● **TASK DESCRIPTION**
What lines of the data below hold the string "đăng"? Copy each one.

● **RECORDS SUPPLIED**
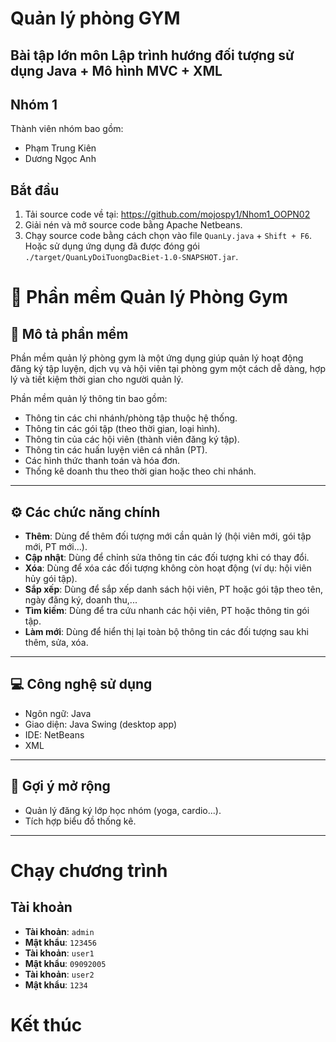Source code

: # Quản lý phòng GYM
## Bài tập lớn môn Lập trình hướng đối tượng sử dụng Java + Mô hình MVC + XML 
## Nhóm 1
Thành viên nhóm bao gồm:
- Phạm Trung Kiên
- Dương Ngọc Anh
## Bắt đầu
1. Tải source code về tại:
https://github.com/mojospy1/Nhom1_OOPN02
2. Giải nén và mở source code bằng Apache Netbeans.
3. Chạy source code bằng cách chọn vào file `QuanLy.java` + `Shift + F6`. Hoặc sử dụng ứng dụng đã được đóng gói `./target/QuanLyDoiTuongDacBiet-1.0-SNAPSHOT.jar`.
# 📘 Phần mềm Quản lý Phòng Gym

## 📝 Mô tả phần mềm

Phần mềm quản lý phòng gym là một ứng dụng giúp quản lý hoạt động đăng ký tập luyện, dịch vụ và hội viên tại phòng gym một cách dễ dàng, hợp lý và tiết kiệm thời gian cho người quản lý.

Phần mềm quản lý thông tin bao gồm:

- Thông tin các chi nhánh/phòng tập thuộc hệ thống.
- Thông tin các gói tập (theo thời gian, loại hình).
- Thông tin của các hội viên (thành viên đăng ký tập).
- Thông tin các huấn luyện viên cá nhân (PT).
- Các hình thức thanh toán và hóa đơn.
- Thống kê doanh thu theo thời gian hoặc theo chi nhánh.

---

## ⚙️ Các chức năng chính

- **Thêm**: Dùng để thêm đối tượng mới cần quản lý (hội viên mới, gói tập mới, PT mới...).
- **Cập nhật**: Dùng để chỉnh sửa thông tin các đối tượng khi có thay đổi.
- **Xóa**: Dùng để xóa các đối tượng không còn hoạt động (ví dụ: hội viên hủy gói tập).
- **Sắp xếp**: Dùng để sắp xếp danh sách hội viên, PT hoặc gói tập theo tên, ngày đăng ký, doanh thu,...
- **Tìm kiếm**: Dùng để tra cứu nhanh các hội viên, PT hoặc thông tin gói tập.
- **Làm mới**: Dùng để hiển thị lại toàn bộ thông tin các đối tượng sau khi thêm, sửa, xóa.

---

## 💻 Công nghệ sử dụng

- Ngôn ngữ: Java
- Giao diện: Java Swing (desktop app)
- IDE: NetBeans
- XML

---

## 📌 Gợi ý mở rộng

- Quản lý đăng ký lớp học nhóm (yoga, cardio...).
- Tích hợp biểu đồ thống kê.

---

# Chạy chương trình
## Tài khoản
- **Tài khoản**: `admin`
- **Mật khẩu**: `123456`
-  **Tài khoản**: `user1`
- **Mật khẩu**: `09092005`
-  **Tài khoản**: `user2`
- **Mật khẩu**: `1234`

# Kết thúc
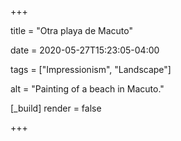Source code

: +++

title = "Otra playa de Macuto"

date = 2020-05-27T15:23:05-04:00

tags = ["Impressionism", "Landscape"]

alt = "Painting of a beach in Macuto."

[_build]
	render = false

+++

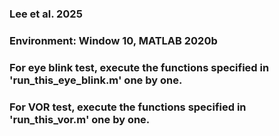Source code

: ### Lee et al. 2025
### Environment: Window 10, MATLAB 2020b
### For eye blink test, execute the functions specified in 'run_this_eye_blink.m' one by one.
### For VOR test, execute the functions specified in 'run_this_vor.m' one by one.

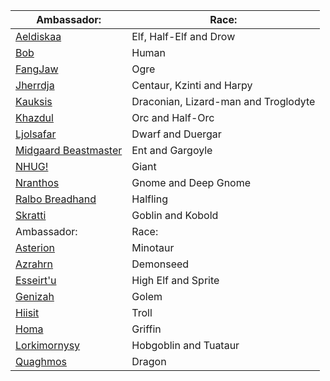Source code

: |Ambassador:|Race:|
|---|---|
|[Aeldiskaa](elf.md)|Elf, Half-Elf and Drow|
|[Bob](hum.md)|Human|
|[FangJaw](ogr.md)|Ogre|
|[Jherrdja](cen.md)|Centaur, Kzinti and Harpy|
|[Kauksis](drc.md)|Draconian, Lizard-man and Troglodyte|
|[Khazdul](orc.md)|Orc and Half-Orc|
|[Ljolsafar](dwf.md)|Dwarf and Duergar|
|[Midgaard Beastmaster](ent.md)|Ent and Gargoyle|
|[NHUG!](gia.md)|Giant|
|[Nranthos](gno.md)|Gnome and Deep Gnome|
|[Ralbo Breadhand](hlf.md)|Halfling|
|[Skratti](gob.md)|Goblin and Kobold|
|Ambassador:|Race:|
|[Asterion](min.md)|Minotaur|
|[Azrahrn](dsd.md)|Demonseed|
|[Esseirt'u](hie.md)|High Elf and Sprite|
|[Genizah](gol.md)|Golem|
|[Hiisit](trl.md)|Troll|
|[Homa](grf.md)|Griffin|
|[Lorkimornysy](hob.md)|Hobgoblin and Tuataur|
|[Quaghmos](drg.md)|Dragon|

● **RESPONSE**
Phần mềm quản lý phòng gym là một ứng dụng giúp quản lý hoạt động đăng ký tập luyện, dịch vụ và hội viên tại phòng gym một cách dễ dàng, hợp lý và tiết kiệm thời gian cho người quản lý.
- Thông tin của các hội viên (thành viên đăng ký tập).
- **Sắp xếp**: Dùng để sắp xếp danh sách hội viên, PT hoặc gói tập theo tên, ngày đăng ký, doanh thu,...
- Quản lý đăng ký lớp học nhóm (yoga, cardio...).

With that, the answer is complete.